What needs to be done >> Work through the data below and copy out every line where "github" is found.

Source texts of formatted documents >>
####################

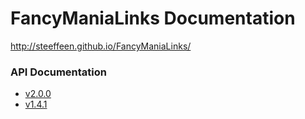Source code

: FancyManiaLinks Documentation
===============

http://steeffeen.github.io/FancyManiaLinks/

### API Documentation
* [v2.0.0](http://steeffeen.github.io/FancyManiaLinks/2.0.0/)
* [v1.4.1](http://steeffeen.github.io/FancyManiaLinks/1.4.1/)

####################

Solution >>
http://steeffeen.github.io/FancyManiaLinks/
* [v2.0.0](http://steeffeen.github.io/FancyManiaLinks/2.0.0/)
* [v1.4.1](http://steeffeen.github.io/FancyManiaLinks/1.4.1/)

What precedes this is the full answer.